Within these entries, which lines include the string "subjectively"? Copy each one.

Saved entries
<<<<
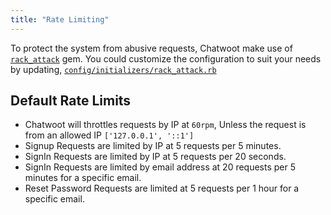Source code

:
 ```yaml
---
title: "Rate Limiting"
---
```


To protect the system from abusive requests, Chatwoot make use of [`rack_attack`](https://github.com/rack/rack-attack) gem.
You could customize the configuration to suit your needs by updating, [`config/initializers/rack_attack.rb`](https://github.com/chatwoot/chatwoot/blob/develop/config/initializers/rack_attack.rb)

## Default Rate Limits

- Chatwoot will throttles requests by IP at `60rpm`, Unless the request is from an allowed IP `['127.0.0.1', '::1']`
- Signup Requests are limited by IP at 5 requests per 5 minutes.
- SignIn Requests are limited by IP at 5 requests per 20 seconds.
- SignIn Requests are limited by email address at 20 requests per 5 minutes for a specific email.
- Reset Password Requests are limited at 5 requests per 1 hour for a specific email.
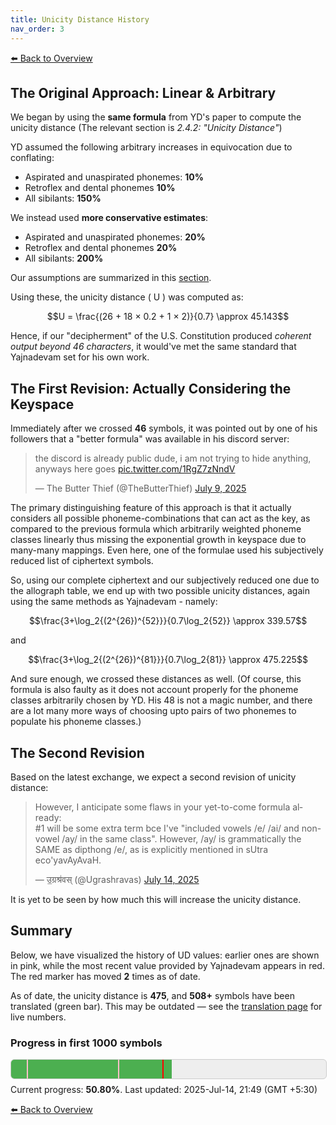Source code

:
 ```yaml
---
title: Unicity Distance History
nav_order: 3
---
```


<!-- MathJax for rendering inline/block LaTeX -->
<script type="text/javascript" id="MathJax-script" async
  src="https://cdn.jsdelivr.net/npm/mathjax@3/es5/tex-mml-chtml.js">
</script>


[⬅️ Back to Overview](index.md)
## The Original Approach: Linear & Arbitrary

We began by using the **same formula** from YD's paper to compute the unicity distance (The relevant section is *2.4.2: "Unicity Distance"*)

YD assumed the following arbitrary increases in equivocation due to conflating:
- Aspirated and unaspirated phonemes: **10%**
- Retroflex and dental phonemes **10%**
- All sibilants: **150%**

We instead used **more conservative estimates**:
- Aspirated and unaspirated phonemes: **20%**
- Retroflex and dental phonemes **20%**
- All sibilants: **200%**

Our assumptions are summarized in this [section](index.md#latin-to-sanskrit-phoneme-class-mapping-jeffersons-key).

Using these, the unicity distance \( U \) was computed as:

$$U = \frac{(26 + 18 × 0.2 + 1 × 2)}{0.7} \approx 45.143$$

Hence, if our "decipherment" of the U.S. Constitution produced *coherent output beyond 46 characters*, it would've met the same standard that Yajnadevam set for his own work.

## The First Revision: Actually Considering the Keyspace

Immediately after we crossed **46** symbols, it was pointed out by one of his followers that a "better formula" was available in his discord server:
<!-- <blockquote class="twitter-tweet"><p lang="en" dir="ltr">Personally I have some doubts on the unicity distance calculation, it seemed off when I read it in your original thread. But it would require me to brush up on the fundamentals and work is going to keep me busy for a couple of weeks<br><br>Yes I saw your argument that you used YD&#39;s…</p>&mdash; The Butter Thief (@TheButterThief) <a href="https://twitter.com/TheButterThief/status/1942934255320916056?ref_src=twsrc%5Etfw">July 9, 2025</a></blockquote> <script async src="https://platform.twitter.com/widgets.js" charset="utf-8"></script>  -->
<blockquote class="twitter-tweet"><p lang="en" dir="ltr">the discord is already public dude, i am not trying to hide anything, anyways here goes <a href="https://t.co/1RgZ7zNndV">pic.twitter.com/1RgZ7zNndV</a></p>&mdash; The Butter Thief (@TheButterThief) <a href="https://twitter.com/TheButterThief/status/1942948814710616119?ref_src=twsrc%5Etfw">July 9, 2025</a></blockquote> <script async src="https://platform.twitter.com/widgets.js" charset="utf-8"></script> 


The primary distinguishing feature of this approach is that it actually considers all possible phoneme-combinations that can act as the key, as compared to the previous formula which arbitrarily weighted phoneme classes linearly thus missing the exponential growth in keyspace due to many-many mappings. Even here, one of the formulae used his subjectively reduced list of ciphertext symbols.

So, using our complete ciphertext and our subjectively reduced one due to the allograph table, we end up with two possible unicity distances, again using the same methods as Yajnadevam - namely:

$$\frac{3+\log_2{(2^{26})^{52}}}{0.7\log_2{52}} \approx 339.57$$

and

$$\frac{3+\log_2{(2^{26})^{81}}}{0.7\log_2{81}} \approx 475.225$$

And sure enough, we crossed these distances as well. (Of course, this formula is also faulty as it does not account properly for the phoneme classes arbitrarily chosen by YD. His 48 is not a magic number, and there are a lot many more ways of choosing upto pairs of two phonemes to populate his phoneme classes.)

## The Second Revision

Based on the latest exchange, we expect a second revision of unicity distance:

<blockquote class="twitter-tweet"><p lang="en" dir="ltr">However, I anticipate some flaws in your yet-to-come formula already:<br>#1 will be some extra term bce I&#39;ve &quot;included vowels /e/ /ai/ and non-vowel /ay/ in the same class&quot;. However, /ay/ is grammatically the SAME as dipthong /e/, as is explicitly mentioned in sUtra eco&#39;yavAyAvaH.</p>&mdash; उ॒ग्रश्र॑वस् (@Ugrashravas) <a href="https://twitter.com/Ugrashravas/status/1944786561943662935?ref_src=twsrc%5Etfw">July 14, 2025</a></blockquote> <script async src="https://platform.twitter.com/widgets.js" charset="utf-8"></script> 

It is yet to be seen by how much this will increase the unicity distance.

## Summary

Below, we have visualized the history of UD values: earlier ones are shown in pink, while the most recent value provided by Yajnadevam appears in red. The red marker has moved **2** times as of date.

As of date, the unicity distance is **475**, and **508+** symbols have been translated (green bar). This may be outdated — see the [translation page](translation.md) for live numbers.

<h3>Progress in first 1000 symbols</h3>

<div style="position: relative; width: 100%; max-width: 600px; height: 30px; background: #eee; border-radius: 6px; overflow: hidden; border: 1px solid #ccc;">

  <!-- Green progress bar -->
  <div style="width: 51%; height: 100%; background: #4caf50;"></div>

  <!-- Unicity Distance marker -->
  <div style="
    position: absolute;
    left: 5%;
    top: 0;
    bottom: 0;
    width: 2px;
    background: pink;
    z-index: 2;">
  </div>
  <!-- Unicity Distance marker -->
  <div style="
    position: absolute;
    left: 34%;
    top: 0;
    bottom: 0;
    width: 2px;
    background: pink;
    z-index: 2;">
  </div>
  <!-- Unicity Distance marker -->
  <div style="
    position: absolute;
    left: 48%;
    top: 0;
    bottom: 0;
    width: 2px;
    background: red;
    z-index: 2;">
  </div>

</div>

<p style="margin-top: 0.5rem;">Current progress: <strong>50.80%</strong>. Last updated: 2025-Jul-14, 21:49 (GMT +5:30)</p>

[⬅️ Back to Overview](index.md)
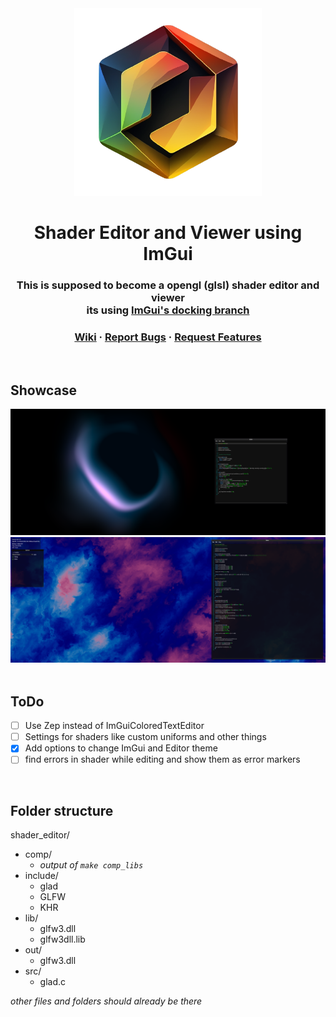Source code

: <div align="center">
<img src="logo.png" width="300">

<h1>Shader Editor and Viewer using ImGui
<h3>This is supposed to become a opengl (glsl) shader editor and viewer<br>
its using <a href="https://github.com/ocornut/imgui/tree/docking">ImGui's docking branch</a></h3>

<div class="links" align="center"><h3>
  <a href="https://github.com/TerrificTable/ShaderEditor/wiki">Wiki</a>
  ·
  <a href="https://github.com/TerrificTable/ShaderEditor/issues">Report Bugs</a>
  ·
  <a href="https://github.com/TerrificTable/ShaderEditor/issues">Request Features</a>
</div>
</div>
  
  
<br>

## Showcase
<img src="img.png" width="1080">
<img src="image.png" width="1080">

<br>

<!-- ## Install
  You can get the latest built release from the [Releases Tab](https://github.com/TerrificTable/ShaderEditor/releases)<br>
  If you want to build the project yourself, you have to get the [imgui files](https://github.com/ocornut/imgui), [glad](https://glad.dav1d.de) and [glfw](https://glfw.org)
  for reference see [Folder structure](https://github.com/TerrificTable/ShaderEditor#folder-structure)<br>
  If you have all those libraries and files, you want to execute 
  ```sh
  make comp_libs
  ```
  to compile the libraries into object files<br>
  Now you should have a folder called `comp` containing .o files, you can now execute 
  ```sh
  make compile
  ``` 
  to compile the project, it will output a executable in the `out` folder<br>
-->

<br>

## ToDo
- [ ] Use Zep instead of ImGuiColoredTextEditor
- [ ] Settings for shaders like custom uniforms and other things
- [x] Add options to change ImGui and Editor theme
- [ ] find errors in shader while editing and show them as error markers

<br>

## Folder structure
shader_editor/
- comp/
  - *output of `make comp_libs`*
- include/
    - glad
    - GLFW
    - KHR
- lib/
  - glfw3.dll
  - glfw3dll.lib
- out/
  - glfw3.dll
- src/
  - glad.c

*other files and folders should already be there*
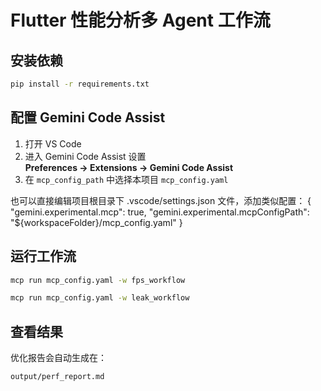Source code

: # Flutter 性能分析多 Agent 工作流

## 安装依赖
```bash
pip install -r requirements.txt
```

## 配置 Gemini Code Assist
1. 打开 VS Code
2. 进入 Gemini Code Assist 设置  
   **Preferences → Extensions → Gemini Code Assist**
3. 在 `mcp_config_path` 中选择本项目 `mcp_config.yaml`

也可以直接编辑项目根目录下 .vscode/settings.json 文件，添加类似配置：
{
  "gemini.experimental.mcp": true,
  "gemini.experimental.mcpConfigPath": "${workspaceFolder}/mcp_config.yaml"
}

## 运行工作流
```bash
mcp run mcp_config.yaml -w fps_workflow
```
```bash
mcp run mcp_config.yaml -w leak_workflow
```
## 查看结果
优化报告会自动生成在：
```
output/perf_report.md
```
>>>>
#### Result of this exercise
The primary distinguishing feature of this approach is that it actually considers all possible phoneme-combinations that can act as the key, as compared to the previous formula which arbitrarily weighted phoneme classes linearly thus missing the exponential growth in keyspace due to many-many mappings. Even here, one of the formulae used his subjectively reduced list of ciphertext symbols.
So, using our complete ciphertext and our subjectively reduced one due to the allograph table, we end up with two possible unicity distances, again using the same methods as Yajnadevam - namely:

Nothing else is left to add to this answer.